Advanced Crash Dump Analysis | Microsoft Windows Internals (4th Edition): Microsoft Windows Server 2003, Windows XP, and Windows 2000

< Day Day Up >

The preceding section leverages the Driver Verifier to create crashes that the debugger's automated analysis engine can resolve. You might still encounter cases where you cannot get a system to produce easily analyzable crashes and, if so, you will need to execute manual analysis to try and determine what the problem is.
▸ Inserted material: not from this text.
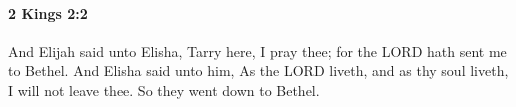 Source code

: 
		\paragraph{2 Kings 2:2} %
			\label{2KINGS-2-2}

			And Elijah said unto Elisha, Tarry here, I pray thee; for the LORD hath sent me to Bethel. And Elisha said unto him, As the LORD liveth, and as thy soul liveth, I will not leave thee. So they went down to Bethel.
Use the !process 0 0 debugger command to look at the processes running and make sure that you understand the purpose of each one. Try disabling or uninstalling unnecessary applications and services.
Use the lm command with the kv option to list the loaded kernel-mode drivers. Make sure that you understand the purpose of any third-party drivers and that you have the most recent versions.
Use the !vm command to see whether the system has exhausted virtual memory, paged pool, or nonpaged pool. If virtual memory is exhausted, the committed pages will be close to the commit limit, so try to identify a potential memory leak by examining the list of processes to see which one reports high commit usage. If nonpaged pool or paged pool is exhausted (that is, the usage is close to the maximum) see the "Troubleshooting Pool a Leak" experiment in Chapter 7.
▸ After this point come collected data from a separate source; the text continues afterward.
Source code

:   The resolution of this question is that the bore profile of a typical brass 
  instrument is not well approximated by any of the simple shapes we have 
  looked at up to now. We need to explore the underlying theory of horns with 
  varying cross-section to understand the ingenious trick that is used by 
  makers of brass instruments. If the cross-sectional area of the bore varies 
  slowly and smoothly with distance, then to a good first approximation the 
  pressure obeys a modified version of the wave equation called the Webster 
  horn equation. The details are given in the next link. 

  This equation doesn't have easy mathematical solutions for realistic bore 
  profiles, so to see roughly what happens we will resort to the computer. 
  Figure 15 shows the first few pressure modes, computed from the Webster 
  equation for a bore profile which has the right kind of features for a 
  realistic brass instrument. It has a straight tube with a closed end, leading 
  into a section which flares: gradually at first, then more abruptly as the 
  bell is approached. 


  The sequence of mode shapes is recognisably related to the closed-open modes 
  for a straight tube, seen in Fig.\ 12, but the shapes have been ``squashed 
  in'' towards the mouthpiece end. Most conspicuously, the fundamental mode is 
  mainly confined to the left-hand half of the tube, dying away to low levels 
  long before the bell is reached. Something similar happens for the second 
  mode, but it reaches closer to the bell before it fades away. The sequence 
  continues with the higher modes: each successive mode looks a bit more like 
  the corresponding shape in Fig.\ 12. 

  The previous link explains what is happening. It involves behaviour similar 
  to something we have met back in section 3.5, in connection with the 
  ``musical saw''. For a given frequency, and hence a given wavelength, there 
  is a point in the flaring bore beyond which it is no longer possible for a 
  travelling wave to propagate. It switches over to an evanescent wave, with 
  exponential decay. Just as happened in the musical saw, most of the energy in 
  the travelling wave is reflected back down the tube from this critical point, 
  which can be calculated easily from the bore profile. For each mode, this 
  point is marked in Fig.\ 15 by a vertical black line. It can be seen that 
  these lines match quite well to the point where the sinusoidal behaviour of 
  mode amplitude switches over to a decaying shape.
There are other debugging commands that can prove useful, but more advanced knowledge is required to apply them. The !irp command is one of them. The next section shows the use of this command to identify a suspect driver.

Stack Trashes

Stack overrun or stack trashing results from buffer overrun or underrun bugs. However, instead of residing in pool, as you saw with Notmyfault's buffer overrun bug, the target buffer is on the stack of the thread that executes the bug. This type of bug is another one that's difficult to debug because the stack is the foundation for any crash dump analysis.

When you run Notmyfault and select Stack Trash, the Myfault driver overruns a buffer it allocates on the kernel stack of the thread that executes it. When Myfault tries to return control to the Ntoskrnl function that invoked, it reads the return address, which is the address at which it should continue executing, from the stack. The address was corrupted by the stack-buffer overrun, so the thread continues execution at some different address in memory an address that might not even contain code. An illegal exception and crash occurs when the thread executes an illegal CPU instruction or it references invalid memory.
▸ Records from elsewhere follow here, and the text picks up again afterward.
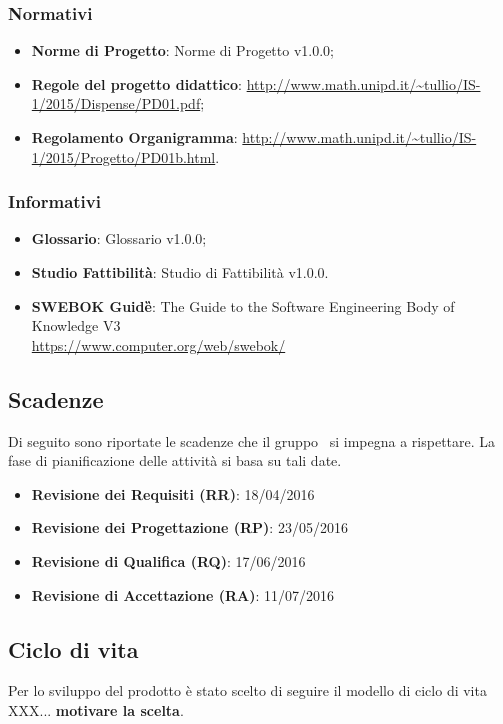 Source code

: \subsubsection{Normativi}
\begin{itemize}
\item \textbf{Norme di Progetto}: Norme di Progetto v1.0.0;
\item \textbf{Regole del progetto didattico}: \url{http://www.math.unipd.it/~tullio/IS-1/2015/Dispense/PD01.pdf};
\item \textbf{Regolamento Organigramma}: \url{http://www.math.unipd.it/~tullio/IS-1/2015/Progetto/PD01b.html}.
\end{itemize}

\subsubsection{Informativi}
\begin{itemize}
\item \textbf{Glossario}: Glossario v1.0.0;
\item \textbf{Studio Fattibilità}: Studio di Fattibilità v1.0.0.
\item \textbf{SWEBOK Guide\G}: The Guide to the Software Engineering Body of Knowledge V3 \\ \url{https://www.computer.org/web/swebok/}
\end{itemize}
 

\subsection{Scadenze}
Di seguito sono riportate le scadenze che il gruppo \GRUPPO\ si impegna a rispettare. La fase di pianificazione delle attività si basa su tali date.
\begin{itemize}
\item \textbf{Revisione dei Requisiti (RR)}: 18/04/2016
\item \textbf{Revisione dei Progettazione (RP)}: 23/05/2016
\item \textbf{Revisione di Qualifica (RQ)}: 17/06/2016
\item \textbf{Revisione di Accettazione (RA)}:  11/07/2016
\end{itemize}

\subsection{Ciclo di vita}
Per lo sviluppo del prodotto è stato scelto di seguire il modello di ciclo di vita XXX...
\textbf{motivare la scelta}.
The driver that the crash dump analysis of a stack overrun points the blame at will vary from crash to crash, but the stop code will almost always be KMODE_EXCEPTION_NOT_HANDLED. If you execute a verbose analysis, the stack trace looks like this:

STACK_TEXT: b7b0ebd4 00000000 00000000 00000000 00000000 0x0

This is consistent with the stack having been overwritten with zeros. Unfortunately, mechanisms like special pool and system code write protection can't catch this type of bug. Instead, you must take some manual analysis steps to determine indirectly which driver was operating at the time of the corruption. One way is to examine the IRPs that are in progress for the thread that was executing at the time of the stack trash. When a thread issues an I/O request, the I/O manager stores a pointer to the outstanding IRP on the Irp list of the ETHREAD structure for the thread. The !thread debugger command dumps the thread list of the target IRP. (If you don't specify a thread object address,!thread dumps the processor's current thread.) Then you can look at the IRP with the !irp command:

kd> !thread THREAD ff740020 Cid 8f8.420 Teb: 7ffde000 Win32Thread: a20cdbe8 RUNNING IRP List:     bc5a7f68: (0006, 0094) Flags: 00000000  Mdl: 00000000 Not impersonating Owning Process ff75f120 ... kd> !irp bc5a7f68 Irp is active with 1 stacks 1 is current ( = 0xbc5a7fd8)  No Mdl Thread ff740020:  Irp stack trace.      cmd flg  cl Device   File     Completion-Context >[  e, 0] 0   0  ff79e4c0 ff7ac028 00000000-00000000        \Driver\MYFAULT Args: 00000000 00000000 83360010 00000000

The output shows that the IRP's current and only stack location (designated with the ">" prefix) is owned by the Myfault driver. If this were a real crash, the next steps would be to ensure that the driver version installed is the most recent available, install the new version if it isn't, and if it is, to enable the Driver Verifier on the driver (with all settings except low memory simulation).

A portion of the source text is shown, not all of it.